Renúncia do príncipe Dom Pedro de Alcântara, no exílio em 1908, foi ineficaz por várias razões

O ramo de Petrópolis é o legítimo em caso de restauração da monarquia, reconhecido inclusive pelo governo republicano quando da devolução de bens e direitos no retorno ao Brasil.

A renúncia de Dom Pedro de Alcântara, primogênito da Princesa Isabel, ocorreu em virtude do compromisso, que veio a se tornar casamento com a Condessa Dobrzensky de Dobrzenicz.

Tal ato (renúncia) sempre foi ineficaz em face do direito brasileiro, patente mesmo na Carta de 1824, cujo texto impunha uma série de requisitos de validade aos atos da Família Imperial, condicionando-os às convalidações e autorizações do Parlamento, pois estes eram sujeitos de Direito Público, além de sujeitos de Direito Privado.

Pelo exposto, o documento elaborado em Cannes, em 1908, onde o Príncipe Imperial renuncia os direitos seus e de seus descendentes ao trono brasileiro, levou em conta somente o direito dinástico costumeiro, desconsiderando o direito brasileiro que nada tinha a opor a casamentos morganáticos.

Ainda, desconsiderou a raiz do direito brasileiro (franco-germânica) além de carecer de qualquer formalidade imposta pelas leis brasileiras.

Por esses e outros pontos, o ato sempre pareceu gravemente irregular.
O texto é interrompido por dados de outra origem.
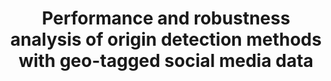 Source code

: ---
title: "Performance and robustness analysis of origin detection methods with geo-tagged social media data"



publication_types: ["2"]

# Publication name and optional abbreviated publication name.
publication: "International Journal of Geographical Information Science"

--- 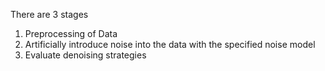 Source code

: There are 3 stages
1. Preprocessing of Data
2. Artificially introduce noise into the data with the specified noise model 
3. Evaluate denoising strategies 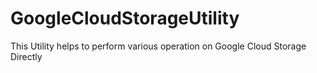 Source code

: # GoogleCloudStorageUtility
This Utility helps to perform various operation on Google Cloud Storage Directly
Parecia coisa para “inglês ver”, só que no caso, para “Francisco José do Império Austro-Húngaro ver”, uma vez que a Princesa Isabel, depois do golpe de 1889 buscou um apoio específico estrangeiro para ajudar em eventual restauração da monarquia brasileira, que não aconteceu:

Se estava nas mãos de Francisco José colaborar diplomaticamente, ou não, para o restabelecimento de uma monarquia, era mais do que certo que ele não o faria em benefício de um Dom Pedro III casado com outra condessa tcheca e também não pertencente a família “régia”, embora descendente da dinastia de Saxe

Obviamente a estratégia não é válida perante o direito constitucional brasileiro.

O texto constitucional de 1824 (único a regulamentar a matéria então) foi construído segundo os fundamentos lançados pelos Construtores do Brasil (Andrada, Quixeramobim, Itanhaém e outros), bem como por Dom Pedro I e a Assembleia Constituinte de 1824.

Analisando o ato detidamente, podemos perceber que a referida renúncia não obedeceu ao Direito Público de então, tampouco o Direito Privado vigente, carecendo portanto de validade material e forma.

Chama atenção ainda, o fato de que o ramo favorecido pela tal “renúncia” continua até hoje observando alguns dispositivos da Carta de 1824 que lhes favoreciam e “esquecendo” outros que não lhes seriam favoráveis.

Quando do lançamento do site da Casa Imperial do Brasil foi franqueado ao público acesso ao parecer do Dr. Paulo Napoleão Nelson Basile Nogueira da Silva e todas estas suspeitas oriundas de raciocínio técnico jurídico se confirmaram.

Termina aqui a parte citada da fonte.